[Study material]

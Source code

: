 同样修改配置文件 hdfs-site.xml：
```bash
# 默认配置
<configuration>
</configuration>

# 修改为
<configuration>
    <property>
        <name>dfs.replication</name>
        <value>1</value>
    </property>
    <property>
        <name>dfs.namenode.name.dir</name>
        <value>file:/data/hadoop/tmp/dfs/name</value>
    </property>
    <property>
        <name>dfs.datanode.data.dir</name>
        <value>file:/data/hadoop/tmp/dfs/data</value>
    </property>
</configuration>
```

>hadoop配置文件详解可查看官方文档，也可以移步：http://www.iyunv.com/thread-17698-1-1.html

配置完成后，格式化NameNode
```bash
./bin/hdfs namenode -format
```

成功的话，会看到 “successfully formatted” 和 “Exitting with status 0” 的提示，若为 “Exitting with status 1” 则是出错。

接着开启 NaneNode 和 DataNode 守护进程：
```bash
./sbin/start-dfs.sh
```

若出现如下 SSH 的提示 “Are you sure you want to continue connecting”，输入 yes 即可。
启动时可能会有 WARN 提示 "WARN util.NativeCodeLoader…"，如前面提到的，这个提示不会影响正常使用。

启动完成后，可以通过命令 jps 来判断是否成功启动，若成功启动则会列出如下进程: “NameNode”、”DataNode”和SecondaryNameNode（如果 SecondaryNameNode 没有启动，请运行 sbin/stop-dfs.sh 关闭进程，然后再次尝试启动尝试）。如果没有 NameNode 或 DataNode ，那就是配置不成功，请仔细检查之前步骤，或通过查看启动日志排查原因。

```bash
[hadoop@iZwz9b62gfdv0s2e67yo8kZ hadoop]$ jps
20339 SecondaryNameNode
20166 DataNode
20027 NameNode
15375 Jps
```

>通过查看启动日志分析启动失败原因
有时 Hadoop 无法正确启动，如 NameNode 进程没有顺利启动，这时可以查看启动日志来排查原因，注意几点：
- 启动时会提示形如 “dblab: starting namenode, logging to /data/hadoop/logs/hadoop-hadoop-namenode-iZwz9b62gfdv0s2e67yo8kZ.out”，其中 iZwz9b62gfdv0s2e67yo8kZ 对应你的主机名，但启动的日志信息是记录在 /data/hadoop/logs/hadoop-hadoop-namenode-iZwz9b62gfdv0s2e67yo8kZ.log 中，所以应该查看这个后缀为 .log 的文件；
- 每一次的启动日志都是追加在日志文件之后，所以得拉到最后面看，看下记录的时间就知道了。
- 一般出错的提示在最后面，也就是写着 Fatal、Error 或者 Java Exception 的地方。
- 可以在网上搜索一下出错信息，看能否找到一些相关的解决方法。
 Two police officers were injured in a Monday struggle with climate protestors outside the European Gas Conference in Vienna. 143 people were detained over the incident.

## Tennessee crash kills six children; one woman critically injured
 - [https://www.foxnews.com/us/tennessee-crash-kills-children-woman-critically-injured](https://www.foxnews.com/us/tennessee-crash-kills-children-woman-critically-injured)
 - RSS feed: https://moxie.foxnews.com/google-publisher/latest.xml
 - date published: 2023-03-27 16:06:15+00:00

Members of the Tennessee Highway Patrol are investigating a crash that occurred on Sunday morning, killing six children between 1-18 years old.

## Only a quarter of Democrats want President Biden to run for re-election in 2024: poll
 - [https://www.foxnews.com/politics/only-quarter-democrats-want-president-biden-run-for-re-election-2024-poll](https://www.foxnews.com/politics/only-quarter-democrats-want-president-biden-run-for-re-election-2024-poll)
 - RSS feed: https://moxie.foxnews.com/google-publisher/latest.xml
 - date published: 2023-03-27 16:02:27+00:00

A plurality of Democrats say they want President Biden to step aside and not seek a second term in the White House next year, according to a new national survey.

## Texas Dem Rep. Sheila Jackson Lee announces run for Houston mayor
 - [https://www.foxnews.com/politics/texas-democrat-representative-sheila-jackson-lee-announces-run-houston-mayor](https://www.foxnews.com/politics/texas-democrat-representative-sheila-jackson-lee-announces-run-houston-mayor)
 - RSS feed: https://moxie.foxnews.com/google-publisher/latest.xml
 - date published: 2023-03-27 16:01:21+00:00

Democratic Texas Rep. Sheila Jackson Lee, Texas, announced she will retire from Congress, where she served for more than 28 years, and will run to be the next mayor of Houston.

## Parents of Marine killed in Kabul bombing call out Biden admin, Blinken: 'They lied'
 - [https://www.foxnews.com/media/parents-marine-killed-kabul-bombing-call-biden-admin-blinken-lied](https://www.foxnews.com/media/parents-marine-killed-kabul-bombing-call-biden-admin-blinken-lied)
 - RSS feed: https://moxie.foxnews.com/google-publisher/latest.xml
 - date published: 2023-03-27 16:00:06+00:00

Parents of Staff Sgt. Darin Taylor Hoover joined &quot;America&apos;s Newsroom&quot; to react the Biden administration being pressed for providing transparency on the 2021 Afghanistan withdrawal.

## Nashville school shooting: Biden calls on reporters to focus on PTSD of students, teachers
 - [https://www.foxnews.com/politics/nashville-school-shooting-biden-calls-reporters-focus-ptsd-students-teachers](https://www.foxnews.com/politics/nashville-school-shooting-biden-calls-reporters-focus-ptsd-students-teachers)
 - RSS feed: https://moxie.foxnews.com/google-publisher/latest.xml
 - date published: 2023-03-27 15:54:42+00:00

[/Study material]
[Study material]

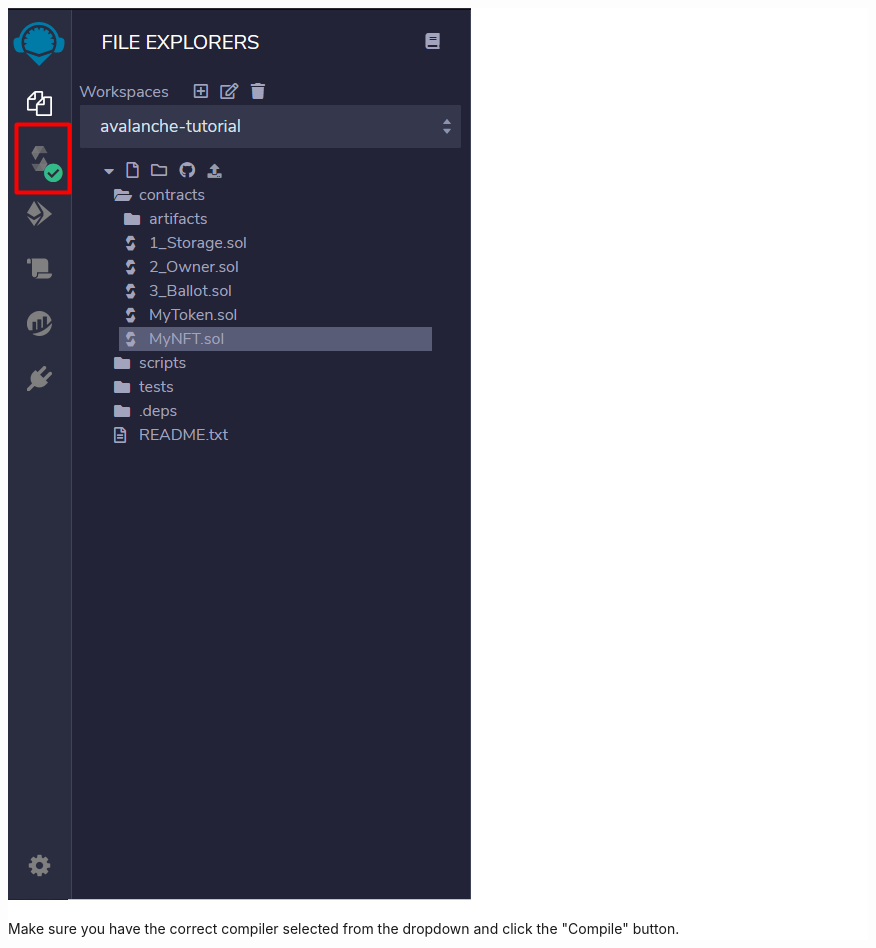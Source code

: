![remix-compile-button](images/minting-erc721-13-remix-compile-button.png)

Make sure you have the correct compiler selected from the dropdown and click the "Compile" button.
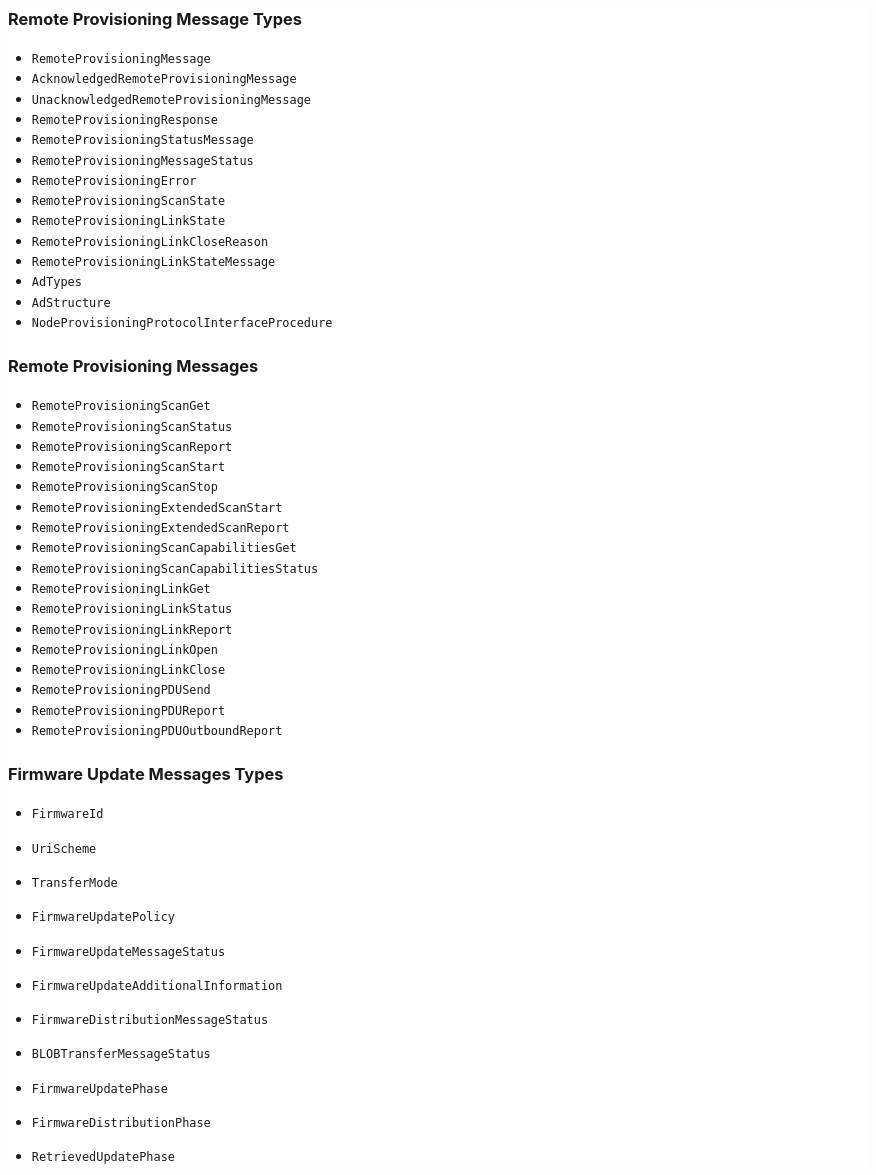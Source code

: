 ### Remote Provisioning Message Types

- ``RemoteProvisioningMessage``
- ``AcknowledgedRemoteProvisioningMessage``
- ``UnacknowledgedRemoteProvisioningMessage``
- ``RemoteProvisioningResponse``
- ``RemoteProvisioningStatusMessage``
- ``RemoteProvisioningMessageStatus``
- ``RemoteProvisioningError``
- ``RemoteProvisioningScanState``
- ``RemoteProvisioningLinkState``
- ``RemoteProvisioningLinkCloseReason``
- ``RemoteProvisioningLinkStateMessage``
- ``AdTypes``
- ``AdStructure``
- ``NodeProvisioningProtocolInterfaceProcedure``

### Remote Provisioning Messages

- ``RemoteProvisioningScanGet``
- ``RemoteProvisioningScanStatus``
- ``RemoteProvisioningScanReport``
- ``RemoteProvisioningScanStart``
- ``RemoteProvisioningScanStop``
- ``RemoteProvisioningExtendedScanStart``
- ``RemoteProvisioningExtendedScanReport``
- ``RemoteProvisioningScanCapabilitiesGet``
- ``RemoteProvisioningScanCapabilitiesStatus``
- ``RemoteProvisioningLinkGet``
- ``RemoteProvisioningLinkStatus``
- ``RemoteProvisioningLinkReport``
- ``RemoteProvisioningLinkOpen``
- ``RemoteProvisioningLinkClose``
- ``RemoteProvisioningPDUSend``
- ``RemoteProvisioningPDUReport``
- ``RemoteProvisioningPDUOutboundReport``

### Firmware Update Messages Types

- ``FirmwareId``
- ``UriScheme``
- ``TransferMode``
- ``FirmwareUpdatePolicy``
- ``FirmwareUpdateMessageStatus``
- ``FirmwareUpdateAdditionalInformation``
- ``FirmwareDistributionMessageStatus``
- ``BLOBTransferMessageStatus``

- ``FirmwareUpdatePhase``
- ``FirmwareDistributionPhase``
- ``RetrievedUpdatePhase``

[/Study material]

[Task] When the line with "## Texas Dem" is reached in the data above, begin copying, and stop after the line with "- date published: 2023-03-27 16:00:06+00:00"; copy each line exactly, both ends included.

[Task solution]
## Texas Dem Rep. Sheila Jackson Lee announces run for Houston mayor
 - [https://www.foxnews.com/politics/texas-democrat-representative-sheila-jackson-lee-announces-run-houston-mayor](https://www.foxnews.com/politics/texas-democrat-representative-sheila-jackson-lee-announces-run-houston-mayor)
 - RSS feed: https://moxie.foxnews.com/google-publisher/latest.xml
 - date published: 2023-03-27 16:01:21+00:00

Democratic Texas Rep. Sheila Jackson Lee, Texas, announced she will retire from Congress, where she served for more than 28 years, and will run to be the next mayor of Houston.

## Parents of Marine killed in Kabul bombing call out Biden admin, Blinken: 'They lied'
 - [https://www.foxnews.com/media/parents-marine-killed-kabul-bombing-call-biden-admin-blinken-lied](https://www.foxnews.com/media/parents-marine-killed-kabul-bombing-call-biden-admin-blinken-lied)
 - RSS feed: https://moxie.foxnews.com/google-publisher/latest.xml
 - date published: 2023-03-27 16:00:06+00:00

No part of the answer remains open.